O'Brien, who played from 1985 to 2000, said Keuchel -- who will be a free agent after the season -- could last for many years with his approach. While harder throwers often struggle to adapt as their fastballs fade, Keuchel, 30, always has grasped the importance of movement and location, a sensibility he shared with a veteran that O'Brien caught as a rookie with the Oakland Athletics.

"Don Sutton was the foundation for a lot of stuff I did," said O'Brien, who caught for 13 Cy Young Award winners, and other standouts like Sutton, a Hall of Famer. "In and out, up and down, fast and slow. Guys get four at-bats and they don't get good swings on 'em, and it's like, 'How did that happen?' But he had the great skill of pitching."

So does Keuchel, at his best. He struggled early this season when he tried to throw too many high fastballs, as so many others do today. When he decided to stay true to himself -- back to sinkers and change-ups -- he did much better, with a 3.30 ERA in his last 20 starts.

Eovaldi has also evolved, throwing more cutters this season and thriving, especially after a July trade from Tampa Bay to Boston, where his ERA was 3.33. He stymied the New York Yankees in the division series and has not allowed a home run in his past five starts, though the Astros hit three in a row off him here on June 20.

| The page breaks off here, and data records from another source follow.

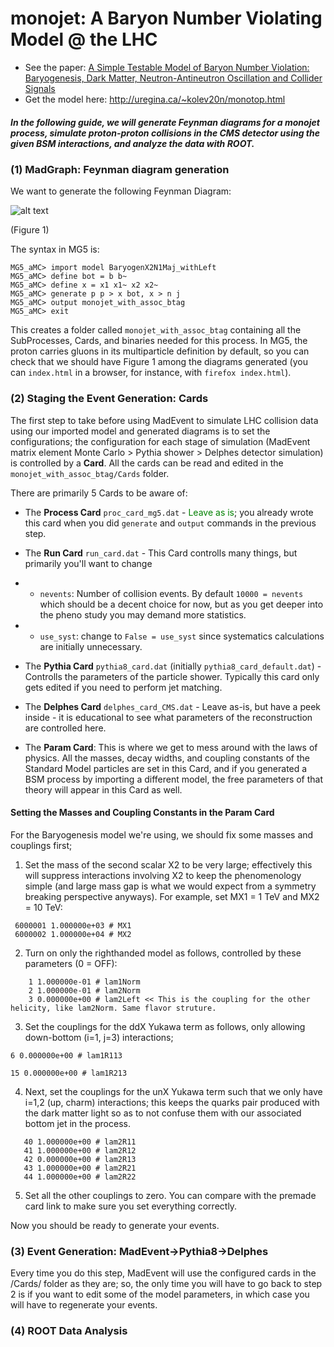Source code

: # monojet: A Baryon Number Violating Model @ the LHC
* See the paper: [A Simple Testable Model of Baryon Number Violation: Baryogenesis,
Dark Matter, Neutron-Antineutron Oscillation and Collider Signals](https://arxiv.org/pdf/1712.02713.pdf)
* Get the model here:
http://uregina.ca/~kolev20n/monotop.html


##### In the following guide, we will generate Feynman diagrams for a monojet process, simulate proton-proton collisions in the CMS detector using the given BSM interactions, and analyze the data with ROOT.

### (1) MadGraph: Feynman diagram generation

We want to generate the following Feynman Diagram:

![alt text](https://github.com/athompson-tamu/monojet/blob/master/images/monojet_feyndiagram.png)


(Figure 1)


The syntax in MG5 is:
```
MG5_aMC> import model BaryogenX2N1Maj_withLeft
MG5_aMC> define bot = b b~
MG5_aMC> define x = x1 x1~ x2 x2~
MG5_aMC> generate p p > x bot, x > n j
MG5_aMC> output monojet_with_assoc_btag
MG5_aMC> exit
```

This creates a folder called `monojet_with_assoc_btag` containing all the SubProcesses, Cards, and binaries needed for this process. In MG5, the proton carries gluons in its multiparticle definition by default, so you can check that we should have Figure 1 among the diagrams generated (you can `index.html` in a browser, for instance, with `firefox index.html`).


### (2) Staging the Event Generation: Cards
The first step to take before using MadEvent to simulate LHC collision data using our imported model and generated diagrams is to set the configurations; the configuration for each stage of simulation (MadEvent matrix element Monte Carlo > Pythia shower > Delphes detector simulation) is controlled by a __Card__. All the cards can be read and edited in the `monojet_with_assoc_btag/Cards` folder.

There are primarily 5 Cards to be aware of:

* The __Process Card__ `proc_card_mg5.dat` - <span style="color:green">Leave as is</span>; you already wrote this card when you did `generate` and `output` commands in the previous step.
* The __Run Card__ `run_card.dat` - This Card controlls many things, but primarily you'll want to change

* *  `nevents`: Number of collision events. By default `10000 = nevents` which should be a decent choice for now, but as you get deeper into the pheno study you may demand more statistics.

* * `use_syst`: change to `False = use_syst` since systematics calculations are initially unnecessary.

* The __Pythia Card__ `pythia8_card.dat` (initially `pythia8_card_default.dat`) - Controlls the parameters of the particle shower. Typically this card only gets edited if you need to perform jet matching.
* The __Delphes Card__ `delphes_card_CMS.dat` - Leave as-is, but have a peek inside - it is educational to see what parameters of the reconstruction are controlled here.
* The __Param Card__: This is where we get to mess around with the laws of physics. All the masses, decay widths, and coupling constants of the Standard Model particles are set in this Card, and if you generated a BSM process by importing a different model, the free parameters of that theory will appear in this Card as well.

#### Setting the Masses and Coupling Constants in the Param Card
For the Baryogenesis model we're using, we should fix some masses and couplings first;

1. Set the mass of the second scalar X2 to be very large; effectively this will suppress interactions involving X2 to keep the phenomenology simple (and large mass gap is what we would expect from a symmetry breaking perspective anyways). For example, set MX1 = 1 TeV and MX2 = 10 TeV:

```
 6000001 1.000000e+03 # MX1
 6000002 1.000000e+04 # MX2
```
2. Turn on only the righthanded model as follows, controlled by these parameters (0 = OFF):

```
    1 1.000000e-01 # lam1Norm
    2 1.000000e-01 # lam2Norm
    3 0.000000e+00 # lam2Left << This is the coupling for the other helicity, like lam2Norm. Same flavor struture.
```


3. Set the couplings for the ddX Yukawa term as follows, only allowing down-bottom (i=1, j=3) interactions;

```
6 0.000000e+00 # lam1R113
```
```
15 0.000000e+00 # lam1R213
```
4. Next, set the couplings for the unX Yukawa term such that we only have i=1,2 (up, charm) interactions; this keeps the quarks pair produced with the dark matter light so as to not confuse them with our associated bottom jet in the process.
```
   40 1.000000e+00 # lam2R11
   41 1.000000e+00 # lam2R12
   42 0.000000e+00 # lam2R13
   43 1.000000e+00 # lam2R21
   44 1.000000e+00 # lam2R22
```

5. Set all the other couplings to zero. You can compare with the premade card link to make sure you set everything correctly.

Now you should be ready to generate your events.

### (3) Event Generation: MadEvent->Pythia8->Delphes
Every time you do this step, MadEvent will use the configured cards in the /Cards/ folder as they are; so, the only time you will have to go back to step 2 is if you want to edit some of the model parameters, in which case you will have to regenerate your events.

### (4) ROOT Data Analysis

Alex Bregman, the Astros' supremely talented and confident third baseman, posted video of those home runs on Instagram on Monday. The Red Sox tend to take trolling personally -- they reveled in Aaron Judge's playing "New York, New York" as he strode past their clubhouse after a division series victory -- but Eovaldi, who does not use social media, brushed it off.

"I still have a job to do," he said. "I've got to go out there and pitch my game tomorrow, and I can't have any distractions."

One potential distraction could be sitting directly behind home plate at Minute Maid Park: the Hall of Famer Nolan Ryan, baseball's career strikeout leader, who watches many games from that spot. Eovaldi said he did not notice faces in the crowd, but he shares a hometown with Ryan -- Alvin, Texas, about 25 miles from Houston, where a statue of Ryan stands in front of the city's history museum.

"Alvin has a good baseball legacy," Mayor Paul Horn said in a telephone interview Monday. "We have pretty good teams year after year, and it all goes back to Nolan and what he's done. We're kind of excited about it, really."

Horn, who lived next door to Ryan decades ago -- "Our wives used to push the baby strollers down the street," he said -- insisted the city would not be conflicted with Eovaldi on the mound for the visitors.

"Obviously," Horn said, "we're pulling for the Astros."

photo

AP/JULIE JACOBSON

Nathan Eovaldi will start Game 3 of the American League Championship Series today against the Houston Astros. Eovaldi was the winning pitcher in Game 3 of the division series when the Red Sox defeated the New York Yankees 16-1.